=== Begin Enclosure ===

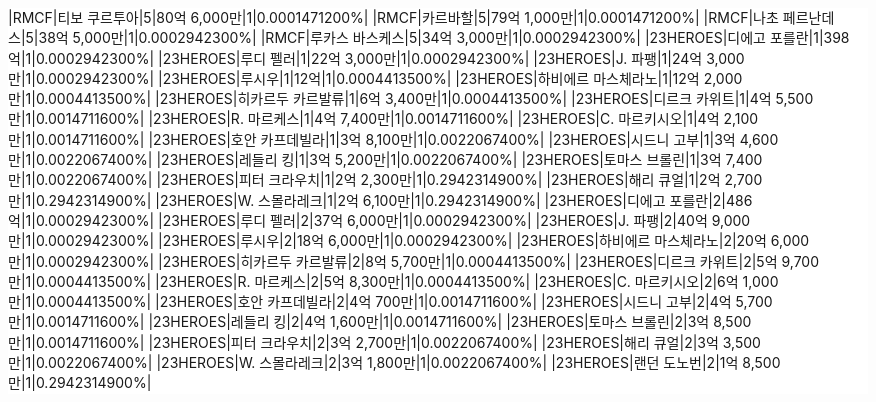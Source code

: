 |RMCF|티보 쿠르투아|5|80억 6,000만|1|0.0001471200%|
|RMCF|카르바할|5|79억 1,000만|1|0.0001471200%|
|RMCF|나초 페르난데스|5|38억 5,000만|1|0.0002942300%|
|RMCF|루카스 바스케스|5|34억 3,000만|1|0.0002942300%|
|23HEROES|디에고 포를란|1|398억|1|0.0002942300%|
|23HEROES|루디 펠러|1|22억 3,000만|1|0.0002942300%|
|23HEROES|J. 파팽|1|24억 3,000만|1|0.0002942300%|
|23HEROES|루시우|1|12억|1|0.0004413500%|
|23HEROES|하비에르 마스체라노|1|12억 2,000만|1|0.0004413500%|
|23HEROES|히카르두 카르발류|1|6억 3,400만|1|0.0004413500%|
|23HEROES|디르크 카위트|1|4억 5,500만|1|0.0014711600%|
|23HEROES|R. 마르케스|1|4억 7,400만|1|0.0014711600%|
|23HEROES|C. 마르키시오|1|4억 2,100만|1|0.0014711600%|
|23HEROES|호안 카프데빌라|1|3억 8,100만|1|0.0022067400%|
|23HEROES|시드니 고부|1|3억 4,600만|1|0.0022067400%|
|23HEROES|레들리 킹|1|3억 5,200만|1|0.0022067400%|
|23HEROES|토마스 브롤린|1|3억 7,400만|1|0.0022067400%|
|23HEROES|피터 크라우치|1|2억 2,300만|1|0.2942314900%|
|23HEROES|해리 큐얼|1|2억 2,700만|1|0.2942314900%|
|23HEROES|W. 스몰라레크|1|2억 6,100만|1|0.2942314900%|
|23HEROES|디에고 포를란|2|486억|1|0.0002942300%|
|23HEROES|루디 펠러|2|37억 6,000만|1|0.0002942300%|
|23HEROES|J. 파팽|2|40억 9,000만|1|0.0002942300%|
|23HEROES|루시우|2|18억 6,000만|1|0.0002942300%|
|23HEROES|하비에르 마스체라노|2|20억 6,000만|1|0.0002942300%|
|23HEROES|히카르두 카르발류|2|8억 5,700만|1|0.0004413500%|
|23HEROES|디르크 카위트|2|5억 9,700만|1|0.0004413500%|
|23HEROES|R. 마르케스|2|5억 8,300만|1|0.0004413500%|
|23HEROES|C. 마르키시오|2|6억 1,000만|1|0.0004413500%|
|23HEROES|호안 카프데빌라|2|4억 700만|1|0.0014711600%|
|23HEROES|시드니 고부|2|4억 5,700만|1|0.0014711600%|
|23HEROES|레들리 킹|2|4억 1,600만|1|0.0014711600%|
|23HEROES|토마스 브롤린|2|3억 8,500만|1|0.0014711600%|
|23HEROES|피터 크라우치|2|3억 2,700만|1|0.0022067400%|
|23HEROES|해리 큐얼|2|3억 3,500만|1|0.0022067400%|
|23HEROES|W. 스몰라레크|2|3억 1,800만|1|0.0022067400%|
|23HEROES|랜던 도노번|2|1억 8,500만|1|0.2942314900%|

=== End Enclosure ===
=== Begin Enclosure ===

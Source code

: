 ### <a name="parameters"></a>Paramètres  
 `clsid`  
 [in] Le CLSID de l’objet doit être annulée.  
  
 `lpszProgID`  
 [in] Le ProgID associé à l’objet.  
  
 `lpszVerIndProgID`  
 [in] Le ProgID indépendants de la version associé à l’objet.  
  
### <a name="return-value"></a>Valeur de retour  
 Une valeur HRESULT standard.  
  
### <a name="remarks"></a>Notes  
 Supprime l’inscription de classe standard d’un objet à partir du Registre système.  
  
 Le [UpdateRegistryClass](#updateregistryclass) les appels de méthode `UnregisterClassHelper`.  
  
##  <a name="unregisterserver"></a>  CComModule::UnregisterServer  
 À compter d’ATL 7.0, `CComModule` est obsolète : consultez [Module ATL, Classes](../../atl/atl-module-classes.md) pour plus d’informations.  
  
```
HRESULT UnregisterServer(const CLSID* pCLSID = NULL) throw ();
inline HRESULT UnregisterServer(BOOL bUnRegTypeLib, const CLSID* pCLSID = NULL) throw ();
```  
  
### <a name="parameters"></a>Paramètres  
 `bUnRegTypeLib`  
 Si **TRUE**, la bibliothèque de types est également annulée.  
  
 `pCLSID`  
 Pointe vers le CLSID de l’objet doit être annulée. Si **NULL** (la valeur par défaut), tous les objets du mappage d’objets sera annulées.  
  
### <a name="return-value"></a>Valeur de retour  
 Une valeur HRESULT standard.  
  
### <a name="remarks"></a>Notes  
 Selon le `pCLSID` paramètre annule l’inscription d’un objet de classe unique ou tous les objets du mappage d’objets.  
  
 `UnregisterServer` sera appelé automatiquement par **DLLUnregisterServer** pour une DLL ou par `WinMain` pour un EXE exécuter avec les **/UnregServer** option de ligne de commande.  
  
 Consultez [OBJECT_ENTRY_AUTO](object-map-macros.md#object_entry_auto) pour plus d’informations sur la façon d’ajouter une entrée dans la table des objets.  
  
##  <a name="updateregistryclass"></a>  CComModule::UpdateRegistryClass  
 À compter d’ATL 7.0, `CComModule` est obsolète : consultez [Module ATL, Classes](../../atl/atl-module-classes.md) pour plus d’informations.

=== End Enclosure ===

▶ WHAT TO DO
Look over the material above and show each line where "obsolète" appears.

▶ ANSWER FOR THE TASK
 À compter d’ATL 7.0, `CComModule` est obsolète : consultez [Module ATL, Classes](../../atl/atl-module-classes.md) pour plus d’informations.  
 À compter d’ATL 7.0, `CComModule` est obsolète : consultez [Module ATL, Classes](../../atl/atl-module-classes.md) pour plus d’informations.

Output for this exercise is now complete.